I am fairly new to guitar, wouldnt say I have much knowledge that helps too much but I really like the sound of jazz and think thats where I want to go. I have looked online for beginners guides to jazz etc but a lot of them are for people who already know how to play the guitar, any advice?

  • This doesn't deserve its own answer, especially since someone mentions it below, but Jamey Aebersold's How to Play Jazz and Improvise, along with the rest of the books in the series, do a real good job of introducing someone to playing jazz.
    – John Doe
    Commented Jul 27, 2018 at 16:45

6 Answers 6


Start simple - learn the basic chords, you will find yourself using them a lot, and then adding variants to them to play jazz. Can you find a local teacher to work with to ensure you are using proper guitar playing technique as well? Then you will not have re-learn the correct way to play later on when you want to advance more.

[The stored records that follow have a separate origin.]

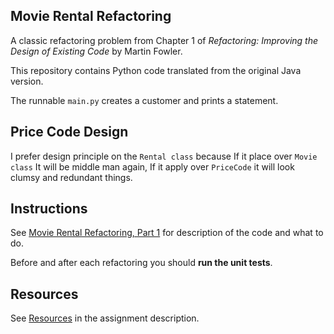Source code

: ## Movie Rental Refactoring

A classic refactoring problem from Chapter 1 of
_Refactoring: Improving the Design of Existing Code_ by Martin Fowler.  

This repository contains Python code translated from the original Java version.

The runnable `main.py` creates a customer and prints a statement.

## Price Code Design

I prefer design principle on the `Rental class` because If it place over `Movie class` It will be middle man again, If it apply over `PriceCode` it will look clumsy and redundant things.


## Instructions

See [Movie Rental Refactoring, Part 1](https://cpske.github.io/ISP/assignment/movierental/movierental-part1) for description of the code and what to do.

Before and after each refactoring you should **run the unit tests**.

## Resources

See [Resources](https://cpske.github.io/ISP/assignment/movierental/movierental-part1#resources) in the assignment description.

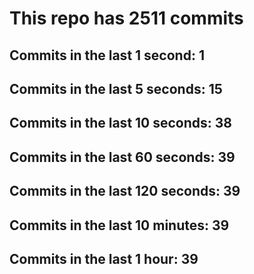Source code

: # This repo has 2511 commits

## Commits in the last 1 second: 1
## Commits in the last 5 seconds: 15
## Commits in the last 10 seconds: 38
## Commits in the last 60 seconds: 39
## Commits in the last 120 seconds: 39
## Commits in the last 10 minutes: 39
## Commits in the last 1 hour: 39
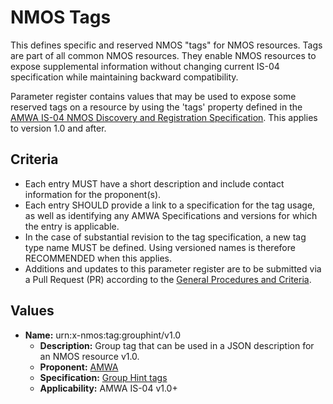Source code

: # NMOS Tags

This defines specific and reserved NMOS "tags" for NMOS resources. Tags are part of all common NMOS resources.  They enable NMOS resources to expose supplemental information without changing current IS-04 specification while maintaining backward compatibility.

Parameter register contains values that may be used to expose some reserved tags on a resource by using the 'tags' property defined in the [AMWA IS-04 NMOS Discovery and Registration Specification](https://github.com/AMWA-TV/nmos-discovery-registration).  This applies to version 1.0 and after.

## Criteria

- Each entry MUST have a short description and include contact information for the proponent(s).
- Each entry SHOULD provide a link to a specification for the tag usage, as well as identifying any AMWA Specifications and versions for which the entry is applicable.
- In the case of substantial revision to the tag specification, a new tag type name MUST be defined. Using versioned names is therefore RECOMMENDED when this applies.
- Additions and updates to this parameter register are to be submitted via a Pull Request (PR) according to the [General Procedures and Criteria](../common/).

## Values

- **Name:** urn:x-nmos:tag:grouphint/v1.0
  - **Description:** Group tag that can be used in a JSON description for an NMOS resource v1.0.
  - **Proponent:** [AMWA](https://github.com/AMWA-TV/)
  - **Specification:** [Group Hint tags](grouphint.md)
  - **Applicability:** AMWA IS-04 v1.0+

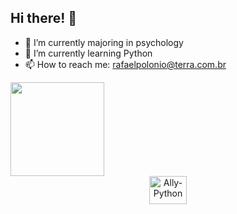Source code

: <h2> Hi there! 👋 </h2>

- 🔭 I’m currently majoring in psychology
- 🌱 I’m currently learning Python
- 📫 How to reach me: rafaelpolonio@terra.com.br

<div>
  <a href="[https://github.com/Rafael-Polonio](https://github.com/Rafael-Polonio)"> 
  <img height="150em" src="https://github-readme-stats.vercel.app/api/top-langs/?username=Rafael-Polonio&layout=compact&langs_count=16&theme=merko"/>
</div>
  
  <div align="center" style="display: inline_block">
  <img align="center" alt="Ally-Python" height="45" width="60" src="https://cdn.jsdelivr.net/gh/devicons/devicon/icons/python/python-original-wordmark.svg" /> 
</div>
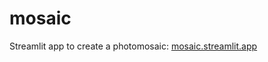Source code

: # mosaic

Streamlit app to create a photomosaic: [mosaic.streamlit.app](https://mosaic.streamlit.app/)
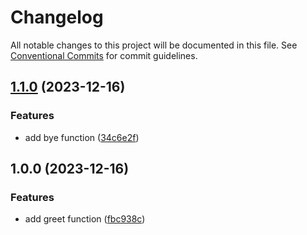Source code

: # Changelog

All notable changes to this project will be documented in this file. See
[Conventional Commits](https://conventionalcommits.org) for commit guidelines.

## [1.1.0](https://github.com/im-perativa/example_semver/compare/v1.0.0...v1.1.0) (2023-12-16)


### Features

* add bye function ([34c6e2f](https://github.com/im-perativa/example_semver/commit/34c6e2f15797f49aad7a0536dde056abbb882228))

## 1.0.0 (2023-12-16)


### Features

* add greet function ([fbc938c](https://github.com/im-perativa/example_semver/commit/fbc938c876e1ab2947c3273ff63833d51beb0f8b))
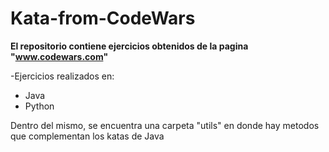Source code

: # Kata-from-CodeWars

**El repositorio contiene ejercicios obtenidos de la pagina "www.codewars.com"**

-Ejercicios realizados en:
* Java
* Python

Dentro del mismo, se encuentra una carpeta "utils" en donde hay metodos que complementan los katas de Java
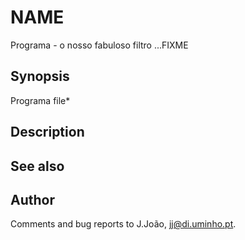 
# NAME

Programa - o nosso fabuloso filtro ...FIXME

## Synopsis

   Programa file*

## Description

## See also

## Author

Comments and bug reports to J.João, jj@di.uminho.pt.


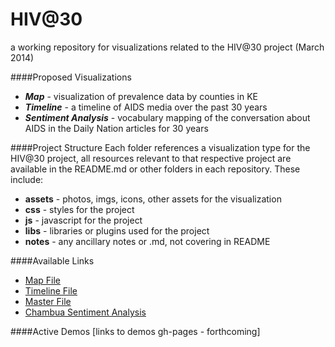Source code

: HIV@30
======

a working repository for visualizations related to the HIV@30 project (March 2014)

####Proposed Visualizations
* ***Map*** - visualization of prevalence data by counties in KE
* ***Timeline*** - a timeline of AIDS media over the past 30 years
* ***Sentiment Analysis*** - vocabulary mapping of the conversation about AIDS in the Daily Nation articles for 30 years

####Project Structure
Each folder references a visualization type for the HIV@30 project, all resources relevant to that respective project are available in the README.md or other folders in each repository. These include:
* **assets** - photos, imgs, icons, other assets for the visualization
* **css** - styles for the project
* **js** - javascript for the project
* **libs** - libraries or plugins used for the project
* **notes** - any ancillary notes or .md, not covering in README

####Available Links
* [Map File](https://www.dropbox.com/sh/c2h7mwkhdbevs59/AAC08xKIo3wsSOG5Hqplwqora/Timeline/map)
* [Timeline File](https://www.dropbox.com/sh/c2h7mwkhdbevs59/Ym_XKrhrMm/Timeline)
* [Master File](https://docs.google.com/a/ushahidi.com/spreadsheet/ccc?key=0AhKopyqjewendENSLU5OckdDZUVKeWdxbnRkSkVjY3c&usp=drive_web#gid=0)
* [Chambua Sentiment Analysis](https://github.com/auremoser/fellowship/blob/master/projects/%5BIN%5DHIV/sed-cleaning-notes.md)

####Active Demos
[links to demos gh-pages - forthcoming]
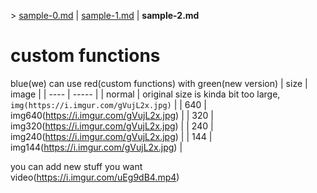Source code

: \> [sample-0.md](sample-0.md.html) | [sample-1.md](sample-1.md.html) | **sample-2.md**
# custom functions
blue(we) can use red(custom functions) with green(new version)
| size | image |
| ---- | ----- |
| normal | original size is kinda bit too large, `img(https://i.imgur.com/gVujL2x.jpg)` |
| 640 | img640(https://i.imgur.com/gVujL2x.jpg) |
| 320 | img320(https://i.imgur.com/gVujL2x.jpg) |
| 240 | img240(https://i.imgur.com/gVujL2x.jpg) |
| 144 | img144(https://i.imgur.com/gVujL2x.jpg) |

you can add new stuff you want<br>
video(https://i.imgur.com/uEg9dB4.mp4)
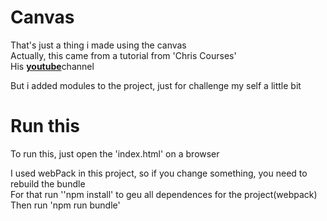 # Canvas 

That's just a thing i made using the canvas <br>
Actually, this came from a tutorial from 'Chris Courses'<br>
His <strong><a href="https://www.youtube.com/channel/UC9Yp2yz6-pwhQuPlIDV_mjA">youtube</a></strong>channel</br>

But i added modules to the project, just for challenge my self a little bit

# Run this

To run this, just open the 'index.html' on a browser<br>

I used webPack in this project, so if you change something, you need to rebuild the bundle<br>
For that run ''npm install' to geu all dependences for the project(webpack)<br>
Then run 'npm run bundle'


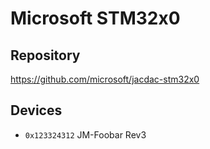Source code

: # Microsoft STM32x0

## Repository

https://github.com/microsoft/jacdac-stm32x0

## Devices

* ``0x123324312`` JM-Foobar Rev3
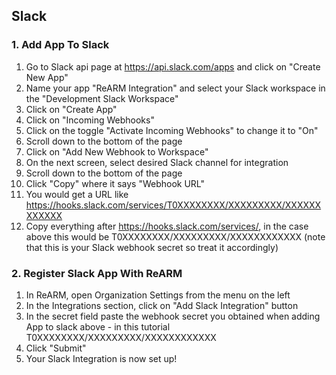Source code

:
## Slack

### 1. Add App To Slack

1. Go to Slack api page at https://api.slack.com/apps and click on "Create New App"
2. Name your app "ReARM Integration" and select your Slack workspace in the "Development Slack Workspace"
3. Click on "Create App"
4. Click on "Incoming Webhooks"
5. Click on the toggle "Activate Incoming Webhooks" to change it to "On"
6. Scroll down to the bottom of the page
7. Click on "Add New Webhook to Workspace"
8. On the next screen, select desired Slack channel for integration
9. Scroll down to the bottom of the page
10. Click "Copy" where it says "Webhook URL"
11. You would get a URL like https://hooks.slack.com/services/T0XXXXXXXX/XXXXXXXXX/XXXXXXXXXXXX
12. Copy everything after https://hooks.slack.com/services/, in the case above this would be T0XXXXXXXX/XXXXXXXXX/XXXXXXXXXXXX (note that this is your Slack webhook secret so treat it accordingly)

### 2. Register Slack App With ReARM

1. In ReARM, open Organization Settings from the menu on the left
2. In the Integrations section, click on "Add Slack Integration" button
3. In the secret field paste the webhook secret you obtained when adding App to slack above - in this tutorial T0XXXXXXXX/XXXXXXXXX/XXXXXXXXXXXX
4. Click "Submit"
5. Your Slack Integration is now set up!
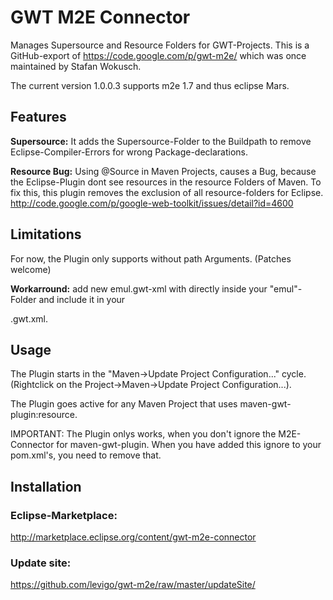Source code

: # GWT M2E Connector

Manages Supersource and Resource Folders for GWT-Projects.
This is a GitHub-export of https://code.google.com/p/gwt-m2e/ which was once maintained by Stafan Wokusch.

The current version 1.0.0.3 supports m2e 1.7 and thus eclipse Mars.

## Features

**Supersource:** It adds the Supersource-Folder to the Buildpath to remove Eclipse-Compiler-Errors for wrong Package-declarations.

**Resource Bug:** Using @Source in Maven Projects, causes a Bug, because the Eclipse-Plugin dont see resources in the resource Folders of Maven. To fix this, this plugin removes the exclusion of all resource-folders for Eclipse. http://code.google.com/p/google-web-toolkit/issues/detail?id=4600

## Limitations

For now, the Plugin only supports <super-source/> without path Arguments. (Patches welcome)

**Workarround:** add new emul.gwt-xml with <super-source/> directly inside your "emul"-Folder and include it in your <main>.gwt.xml.

## Usage

The Plugin starts in the "Maven->Update Project Configuration..." cycle. (Rightclick on the Project->Maven->Update Project Configuration...).

The Plugin goes active for any Maven Project that uses maven-gwt-plugin:resource.

IMPORTANT: The Plugin onlys works, when you don't ignore the M2E-Connector for maven-gwt-plugin. When you have added this ignore to your pom.xml's, you need to remove that.

## Installation

### Eclipse-Marketplace:

http://marketplace.eclipse.org/content/gwt-m2e-connector

### Update site:

https://github.com/levigo/gwt-m2e/raw/master/updateSite/
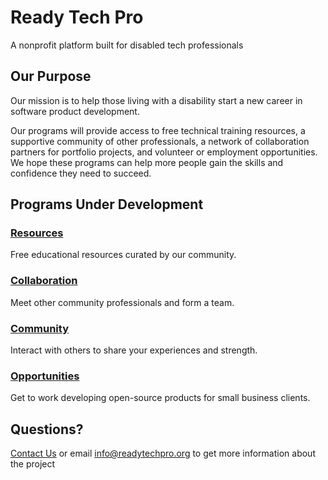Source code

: # Ready Tech Pro
A nonprofit platform built for disabled tech professionals 

## Our Purpose
Our mission is to help those living with a disability start a new career in software product development. 

Our programs will provide access to free technical training resources, a supportive community of other professionals, a network of collaboration partners for portfolio projects, and volunteer or employment opportunities. We hope these programs can help more people gain the skills and confidence they need to succeed.

## Programs Under Development
### [Resources](https://www.readytechpro.org/resources)
Free educational resources curated by our community.

### [Collaboration](https://www.readytechpro.org/collaboration)
Meet other community professionals and form a team.

### [Community](https://www.readytechpro.org/community)
Interact with others to share your experiences and strength. 

### [Opportunities](https://www.readytechpro.org/opportunities)
Get to work developing open-source products for small business clients.

## Questions?
[Contact Us](https://www.readytechpro.org/contact)
or email info@readytechpro.org to get more information about the project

  • Thanks for the quick reply. When you say the basic chords do you just mean in general or specifically for jazz? Commented Jul 25, 2018 at 14:12
  • I Googled Jazz Guitar Chords and lot of hits showing guitar chords - they look like regular chords to me, played at different fret positions, with a note changed here and there, to make the chord variants that make music sound different. artistworks.com/blog/essential-jazz-guitar-chords
    – CrossRoads
    Commented Jul 25, 2018 at 14:18

When learning to play an instrument, there are two distinct factors involved. Finding your way round the instrument, and finding out about music.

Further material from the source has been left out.